Lockheed Martin anticipated the rise in liabilities by pumping $6 billion into its plan over the last three years, curbing the projected 2012 contribution to $1.1 billion, according to a company filing.

Many pension plans, including GE’s, were overfunded before the December 2007 onset of the worst recession since World War II. Then pension assets began shriveling as stocks slumped, and lower interest rates increased liabilities.

Funding Levels

For the 100 largest defined-benefit plans, average funding levels sank to 74 percent in January from 105 percent in 2007, according to Milliman. Some companies may need to funnel cash to their pension plans for years.

Pension plan assets at Atlanta-based Delta Air Lines Inc. (DAL) covered only about 40 percent of obligations at the end of 2011, down from 47 percent the previous year, according to the carrier’s latest annual report. The funding shortfall widened to $11.5 billion from $9.3 billion in 2010, the filing showed.

Even after Delta ended pilots’ pensions before its 2007 bankruptcy exit and closed other plans to new hires, CFO Hank Halter said Jan. 25 that the airline still expects to contribute as much as $675 million in 2012. Defined-benefit programs taking new employees fell 26 percent in six years to 20,381 in 2009, according to the latest U.S. Pension Benefit Guaranty Corp. figures for plans with 25 or more workers.

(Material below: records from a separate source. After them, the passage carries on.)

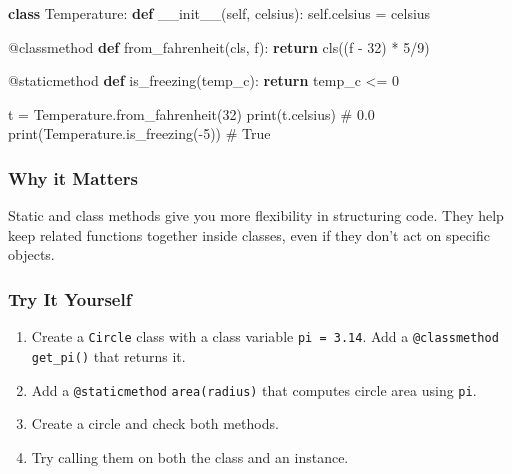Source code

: \documentclass[
  letterpaper,
  DIV=11,
  numbers=noendperiod]{scrreprt}
\newenvironment{Shaded}{\begin{snugshade}}{\end{snugshade}}
\newcommand{\AttributeTok}[1]{\textcolor[rgb]{0.40,0.45,0.13}{#1}}
\newcommand{\BuiltInTok}[1]{\textcolor[rgb]{0.00,0.23,0.31}{#1}}
\newcommand{\CommentTok}[1]{\textcolor[rgb]{0.37,0.37,0.37}{#1}}
\newcommand{\ControlFlowTok}[1]{\textcolor[rgb]{0.00,0.23,0.31}{\textbf{#1}}}
\newcommand{\DecValTok}[1]{\textcolor[rgb]{0.68,0.00,0.00}{#1}}
\newcommand{\FunctionTok}[1]{\textcolor[rgb]{0.28,0.35,0.67}{#1}}
\newcommand{\KeywordTok}[1]{\textcolor[rgb]{0.00,0.23,0.31}{\textbf{#1}}}
\newcommand{\NormalTok}[1]{\textcolor[rgb]{0.00,0.23,0.31}{#1}}
\newcommand{\OperatorTok}[1]{\textcolor[rgb]{0.37,0.37,0.37}{#1}}
\newcommand{\VariableTok}[1]{\textcolor[rgb]{0.07,0.07,0.07}{#1}}
\providecommand{\tightlist}{%
  \setlength{\itemsep}{0pt}\setlength{\parskip}{0pt}}
\begin{document}
\begin{Shaded}
\begin{Highlighting}[]
\KeywordTok{class}\NormalTok{ Temperature:}
    \KeywordTok{def} \FunctionTok{\_\_init\_\_}\NormalTok{(}\VariableTok{self}\NormalTok{, celsius):}
        \VariableTok{self}\NormalTok{.celsius }\OperatorTok{=}\NormalTok{ celsius}

    \AttributeTok{@classmethod}
    \KeywordTok{def}\NormalTok{ from\_fahrenheit(cls, f):}
        \ControlFlowTok{return}\NormalTok{ cls((f }\OperatorTok{{-}} \DecValTok{32}\NormalTok{) }\OperatorTok{*} \DecValTok{5}\OperatorTok{/}\DecValTok{9}\NormalTok{)}

    \AttributeTok{@staticmethod}
    \KeywordTok{def}\NormalTok{ is\_freezing(temp\_c):}
        \ControlFlowTok{return}\NormalTok{ temp\_c }\OperatorTok{\textless{}=} \DecValTok{0}

\NormalTok{t }\OperatorTok{=}\NormalTok{ Temperature.from\_fahrenheit(}\DecValTok{32}\NormalTok{)}
\BuiltInTok{print}\NormalTok{(t.celsius)                  }\CommentTok{\# 0.0}
\BuiltInTok{print}\NormalTok{(Temperature.is\_freezing(}\OperatorTok{{-}}\DecValTok{5}\NormalTok{)) }\CommentTok{\# True}
\end{Highlighting}
\end{Shaded}

\subsubsection{Why it Matters}\label{why-it-matters-69}

Static and class methods give you more flexibility in structuring code.
They help keep related functions together inside classes, even if they
don't act on specific objects.

\subsubsection{Try It Yourself}\label{try-it-yourself-69}

\begin{enumerate}
\def\labelenumi{\arabic{enumi}.}
\tightlist
\item
  Create a \texttt{Circle} class with a class variable
  \texttt{pi\ =\ 3.14}. Add a \texttt{@classmethod} \texttt{get\_pi()}
  that returns it.
\item
  Add a \texttt{@staticmethod} \texttt{area(radius)} that computes
  circle area using \texttt{pi}.
\item
  Create a circle and check both methods.
\item
  Try calling them on both the class and an instance.
\end{enumerate}
\end{document}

The threat of future contributions is driving many sponsors of defined-benefit plans to seek ways to blunt risk, said Jeffrey Saef, chief of Bank of New York Mellon Corp. (BK)’s investment strategy and solutions group in Boston. That often means using more fixed-income investments to help match pension assets more closely to liabilities, he said in an interview.

Clients struggling with the cash drain from pensions have a universal query, Saef said: “‘When will it go away?’”

With Fed Chairman Ben S. Bernanke’s thumb on interest rates, that won’t be any time soon, said McLaughlin, the Mercer consultant.

“Right now, everybody is hoping for the best, which is equity markets performing and interest rates not falling any lower,” he said.

The Fed’s operation tweet vs twist

Seems to me the force keeping yields down on the short end can be called operation tweet, as the Fed is simply announcing its forecasts for lower rates, which are subject to immediate change, data dependent.

But with operation twist, the Fed actually buys the longer term securities vs just talking about them, as it also lightens up on the shorter term securities.

So after the current knee jerk reaction to tweet I’m looking at the ramifications of twist to dominate.